Former Top Gun for CA Wins Final-Pay Appeal

     SACRAMENTO, Calif. (CN) – Siding with a former deputy attorney general for California, an appeals court found that state labor law affords her prompt payment of her final pay.
     Two years after retiring in 2010, former deputy attorney general Janis McLean sued the California and the controller’s office because she had not received her final paycheck within 72 hours of leaving her job. McLean also said that the state missed a mandated deadline to transfer unused vacation pay into her retirement account as she asked.
     Lawyers for the Golden State objected on the basis that McLean had retired rather than quit – the only word used in the relevant section of the labor code. They also said McLean was employed by the Department of Justice, not the state or the controller’s office, and moved to strike the majority of her complaint.
     In dismissing the action, a Sacramento judge found that state labor law does not authorize penalties for employees who have retired. The Third Appellate District reversed judgment for the state Tuesday, however, highlighting California’s “fundamental” commitment to the “prompt payment of wages due an employee.”
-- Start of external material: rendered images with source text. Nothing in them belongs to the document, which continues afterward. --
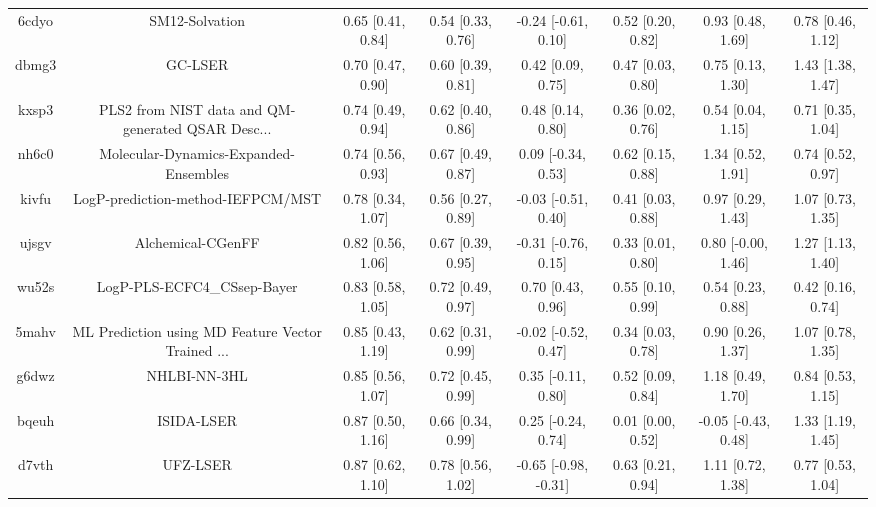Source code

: \documentclass{article}
\begin{document}
\begin{center}
\begin{longtable}{|cccccccc|}
 6cdyo &                                     SM12-Solvation &  0.65 [0.41, 0.84] &  0.54 [0.33, 0.76] &   -0.24 [-0.61, 0.10] &  0.52 [0.20, 0.82] &    0.93 [0.48, 1.69] &     0.78 [0.46, 1.12] \\
 dbmg3 &                                            GC-LSER &  0.70 [0.47, 0.90] &  0.60 [0.39, 0.81] &     0.42 [0.09, 0.75] &  0.47 [0.03, 0.80] &    0.75 [0.13, 1.30] &     1.43 [1.38, 1.47] \\
 kxsp3 &  PLS2 from NIST data and QM-generated QSAR Desc... &  0.74 [0.49, 0.94] &  0.62 [0.40, 0.86] &     0.48 [0.14, 0.80] &  0.36 [0.02, 0.76] &    0.54 [0.04, 1.15] &     0.71 [0.35, 1.04] \\
 nh6c0 &              Molecular-Dynamics-Expanded-Ensembles &  0.74 [0.56, 0.93] &  0.67 [0.49, 0.87] &    0.09 [-0.34, 0.53] &  0.62 [0.15, 0.88] &    1.34 [0.52, 1.91] &     0.74 [0.52, 0.97] \\
 kivfu &                  LogP-prediction-method-IEFPCM/MST &  0.78 [0.34, 1.07] &  0.56 [0.27, 0.89] &   -0.03 [-0.51, 0.40] &  0.41 [0.03, 0.88] &    0.97 [0.29, 1.43] &     1.07 [0.73, 1.35] \\
 ujsgv &                                  Alchemical-CGenFF &  0.82 [0.56, 1.06] &  0.67 [0.39, 0.95] &   -0.31 [-0.76, 0.15] &  0.33 [0.01, 0.80] &   0.80 [-0.00, 1.46] &     1.27 [1.13, 1.40] \\
 wu52s &                        LogP-PLS-ECFC4\_CSsep-Bayer &  0.83 [0.58, 1.05] &  0.72 [0.49, 0.97] &     0.70 [0.43, 0.96] &  0.55 [0.10, 0.99] &    0.54 [0.23, 0.88] &     0.42 [0.16, 0.74] \\
 5mahv &  ML Prediction using MD Feature Vector Trained ... &  0.85 [0.43, 1.19] &  0.62 [0.31, 0.99] &   -0.02 [-0.52, 0.47] &  0.34 [0.03, 0.78] &    0.90 [0.26, 1.37] &     1.07 [0.78, 1.35] \\
 g6dwz &                                       NHLBI-NN-3HL &  0.85 [0.56, 1.07] &  0.72 [0.45, 0.99] &    0.35 [-0.11, 0.80] &  0.52 [0.09, 0.84] &    1.18 [0.49, 1.70] &     0.84 [0.53, 1.15] \\
 bqeuh &                                         ISIDA-LSER &  0.87 [0.50, 1.16] &  0.66 [0.34, 0.99] &    0.25 [-0.24, 0.74] &  0.01 [0.00, 0.52] &  -0.05 [-0.43, 0.48] &     1.33 [1.19, 1.45] \\
 d7vth &                                           UFZ-LSER &  0.87 [0.62, 1.10] &  0.78 [0.56, 1.02] &  -0.65 [-0.98, -0.31] &  0.63 [0.21, 0.94] &    1.11 [0.72, 1.38] &     0.77 [0.53, 1.04] \\

\end{longtable}
\end{center}
\end{document}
     Labor law expressly required the state to move McLean’s unused vacation pay as requested when she retired by Feb. 1 of the next calendar year – a deadline the state missed entirely, according to the ruling.
     As to the difference between quitting and retiring, the panel rejected the state’s argument that public servants have different rules than private-sector employees.
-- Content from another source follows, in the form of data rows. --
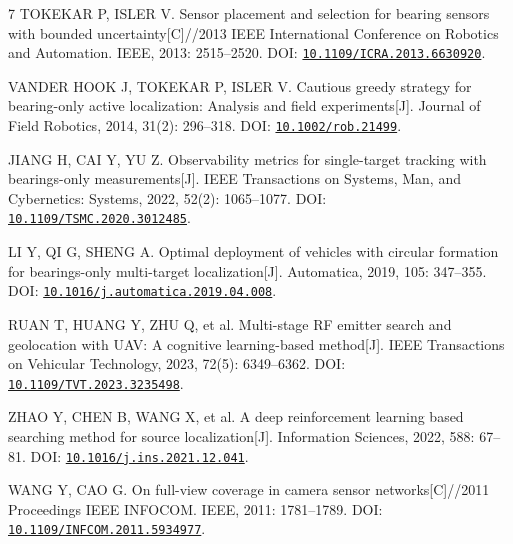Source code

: \begin{thebibliography}{7}
TOKEKAR P, ISLER V. Sensor placement and selection for bearing sensors with bounded uncertainty[C]//2013 IEEE International Conference on Robotics and Automation. IEEE, 2013: 2515–2520. DOI: \href{https://doi.org/10.1109/ICRA.2013.6630920}{\nolinkurl{10.1109/ICRA.2013.6630920}}.

VANDER HOOK J, TOKEKAR P, ISLER V. Cautious greedy strategy for bearing-only active localization: Analysis and field experiments[J]. Journal of Field Robotics, 2014, 31(2): 296–318. DOI: \href{https://doi.org/10.1002/rob.21499}{\nolinkurl{10.1002/rob.21499}}.

JIANG H, CAI Y, YU Z. Observability metrics for single-target tracking with bearings-only measurements[J]. IEEE Transactions on Systems, Man, and Cybernetics: Systems, 2022, 52(2): 1065–1077. DOI: \href{https://doi.org/10.1109/TSMC.2020.3012485}{\nolinkurl{10.1109/TSMC.2020.3012485}}.

LI Y, QI G, SHENG A. Optimal deployment of vehicles with circular formation for bearings-only multi-target localization[J]. Automatica, 2019, 105: 347–355. DOI: \href{https://doi.org/10.1016/j.automatica.2019.04.008}{\nolinkurl{10.1016/j.automatica.2019.04.008}}.

RUAN T, HUANG Y, ZHU Q, et al. Multi-stage RF emitter search and geolocation with UAV: A cognitive learning-based method[J]. IEEE Transactions on Vehicular Technology, 2023, 72(5): 6349–6362. DOI: \href{https://doi.org/10.1109/TVT.2023.3235498}{\nolinkurl{10.1109/TVT.2023.3235498}}.

ZHAO Y, CHEN B, WANG X, et al. A deep reinforcement learning based searching method for source localization[J]. Information Sciences, 2022, 588: 67–81. DOI: \href{https://doi.org/10.1016/j.ins.2021.12.041}{\nolinkurl{10.1016/j.ins.2021.12.041}}.

WANG Y, CAO G. On full-view coverage in camera sensor networks[C]//2011 Proceedings IEEE INFOCOM. IEEE, 2011: 1781–1789. DOI: \href{https://doi.org/10.1109/INFCOM.2011.5934977}{\nolinkurl{10.1109/INFCOM.2011.5934977}}.

\end{thebibliography}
     “Nothing in the language of either statute permits an interpretation where the word ‘quits’ has one meaning for the state employer and its employees, and another meaning where the employers and employees are in the private sector,” Judge Elena Duarte wrote for a three-member panel. “We decline to adopt an interpretation of a statute which adds a distinction between types of employers and employees ‘which is neither expressly included in nor suggested by its plain language.'”
     What while the Legislature used three different words for the separation of state employees in an earlier section of the labor code – quits, retires and disability-retires – a subsequent section makes clear that state employees should be treated the same as everyone else whether they quit to work somewhere else or retire, the court found.
     “Statutes governing conditions of employment, such as the payment of wages, are to be liberally construed ‘in favor of protecting employees,'” Duarte wrote, citing the 2007 ruling Murphy v. Kenneth Cole Productions Inc. “This policy and purpose is not furthered by excluding retirees from the full protections of section 202, enforced by the penalty provisions of section 203. We interpret an employee who ‘quits’ in section 202(a) and section 203 to include an employee who quits to retire.”
     The appeals court affirmed the dismissal as to the controller’s office, however, since it is an agency of the state.
     McLean will see an award amounting to 30 days’ wages, the state’s penalty for missing the final pay deadline.